- Loman Loman
- Coordinates: 48°30′46″N 93°48′11″W﻿ / ﻿48.51278°N 93.80306°W
- Country: United States
- State: Minnesota
- County: Koochiching
- Elevation: 1,096 ft (334 m)
- Time zone: UTC-6 (Central (CST))
- • Summer (DST): UTC-5 (CDT)
- ZIP code: 56654
- Area code: 218
- GNIS feature ID: 647004

= Loman, Minnesota =

Unincorporated community in Minnesota, United States

Loman is an unincorporated community in Koochiching County, Minnesota, United States.

The community is located between International Falls and Baudette at the intersection of State Highway 11 (MN 11) and County Road 32 (Black River Road). Loman is located within Northwest Koochiching Unorganized Territory.

The Rainy River and the Black River meet at Loman.

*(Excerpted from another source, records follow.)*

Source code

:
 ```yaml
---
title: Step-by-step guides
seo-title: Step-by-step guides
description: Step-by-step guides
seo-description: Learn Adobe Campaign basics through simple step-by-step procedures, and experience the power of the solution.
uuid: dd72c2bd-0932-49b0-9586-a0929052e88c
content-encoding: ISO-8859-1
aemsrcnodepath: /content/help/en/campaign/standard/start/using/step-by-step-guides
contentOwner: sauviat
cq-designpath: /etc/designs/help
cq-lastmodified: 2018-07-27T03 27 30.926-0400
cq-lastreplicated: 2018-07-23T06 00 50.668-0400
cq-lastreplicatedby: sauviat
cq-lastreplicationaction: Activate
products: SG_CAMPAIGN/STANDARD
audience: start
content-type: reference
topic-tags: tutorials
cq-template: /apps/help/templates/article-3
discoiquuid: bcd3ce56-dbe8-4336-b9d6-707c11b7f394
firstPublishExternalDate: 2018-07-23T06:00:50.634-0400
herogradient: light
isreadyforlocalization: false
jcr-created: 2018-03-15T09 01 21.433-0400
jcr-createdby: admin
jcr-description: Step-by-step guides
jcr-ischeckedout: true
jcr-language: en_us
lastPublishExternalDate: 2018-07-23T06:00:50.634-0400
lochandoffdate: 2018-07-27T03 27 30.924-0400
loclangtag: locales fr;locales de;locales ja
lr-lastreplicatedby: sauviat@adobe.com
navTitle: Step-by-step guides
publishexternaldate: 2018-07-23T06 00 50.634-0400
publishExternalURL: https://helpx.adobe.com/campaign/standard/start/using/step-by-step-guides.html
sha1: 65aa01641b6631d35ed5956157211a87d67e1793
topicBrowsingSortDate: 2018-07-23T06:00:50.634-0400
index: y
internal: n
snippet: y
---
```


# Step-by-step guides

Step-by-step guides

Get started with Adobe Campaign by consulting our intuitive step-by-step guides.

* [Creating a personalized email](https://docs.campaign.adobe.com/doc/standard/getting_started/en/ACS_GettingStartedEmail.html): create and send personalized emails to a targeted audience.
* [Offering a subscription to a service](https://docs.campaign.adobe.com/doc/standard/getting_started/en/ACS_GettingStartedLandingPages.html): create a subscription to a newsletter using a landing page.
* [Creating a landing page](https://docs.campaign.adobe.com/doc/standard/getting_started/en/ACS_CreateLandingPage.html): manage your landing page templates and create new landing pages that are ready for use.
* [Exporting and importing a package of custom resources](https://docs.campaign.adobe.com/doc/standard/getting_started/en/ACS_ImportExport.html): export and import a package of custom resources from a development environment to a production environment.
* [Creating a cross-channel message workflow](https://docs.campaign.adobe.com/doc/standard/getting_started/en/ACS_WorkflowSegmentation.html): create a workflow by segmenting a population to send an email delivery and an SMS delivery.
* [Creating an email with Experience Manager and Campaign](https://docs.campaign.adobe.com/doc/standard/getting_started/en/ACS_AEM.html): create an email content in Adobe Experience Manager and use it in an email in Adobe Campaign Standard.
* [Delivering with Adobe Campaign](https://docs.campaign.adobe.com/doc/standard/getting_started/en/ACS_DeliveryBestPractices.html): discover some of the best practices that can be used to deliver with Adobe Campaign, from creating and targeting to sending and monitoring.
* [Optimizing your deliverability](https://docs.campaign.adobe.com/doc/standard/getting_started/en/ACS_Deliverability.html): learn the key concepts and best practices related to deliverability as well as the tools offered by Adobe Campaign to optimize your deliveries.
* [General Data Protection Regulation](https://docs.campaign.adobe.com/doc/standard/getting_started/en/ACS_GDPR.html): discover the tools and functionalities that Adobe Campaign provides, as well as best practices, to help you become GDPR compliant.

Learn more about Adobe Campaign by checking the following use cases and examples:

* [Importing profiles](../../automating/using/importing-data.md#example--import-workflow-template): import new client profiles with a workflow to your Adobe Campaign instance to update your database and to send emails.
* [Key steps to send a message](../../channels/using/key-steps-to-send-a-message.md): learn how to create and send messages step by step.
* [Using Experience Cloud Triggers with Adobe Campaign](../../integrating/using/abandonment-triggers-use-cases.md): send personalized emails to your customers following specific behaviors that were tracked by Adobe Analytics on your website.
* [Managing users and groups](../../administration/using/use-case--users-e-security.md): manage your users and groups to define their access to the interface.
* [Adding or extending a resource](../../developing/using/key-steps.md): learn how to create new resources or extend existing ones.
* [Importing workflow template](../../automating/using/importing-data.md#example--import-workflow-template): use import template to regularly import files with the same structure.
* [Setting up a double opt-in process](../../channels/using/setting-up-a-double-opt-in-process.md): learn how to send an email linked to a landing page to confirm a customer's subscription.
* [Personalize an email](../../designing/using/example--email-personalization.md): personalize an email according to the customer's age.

Nearby places include Indus, Pelland, and Littlefork.

Loman is located 21 miles west-southwest of International Falls; and 47 miles east-southeast of Baudette.

A US Post Office has been in operation since 1901. A Miss Jennie Mourhess was the first postmaster.

==History==
Loman was founded by and named after the pioneer homesteaders George W. Loman and his wife Mary M. McFarland.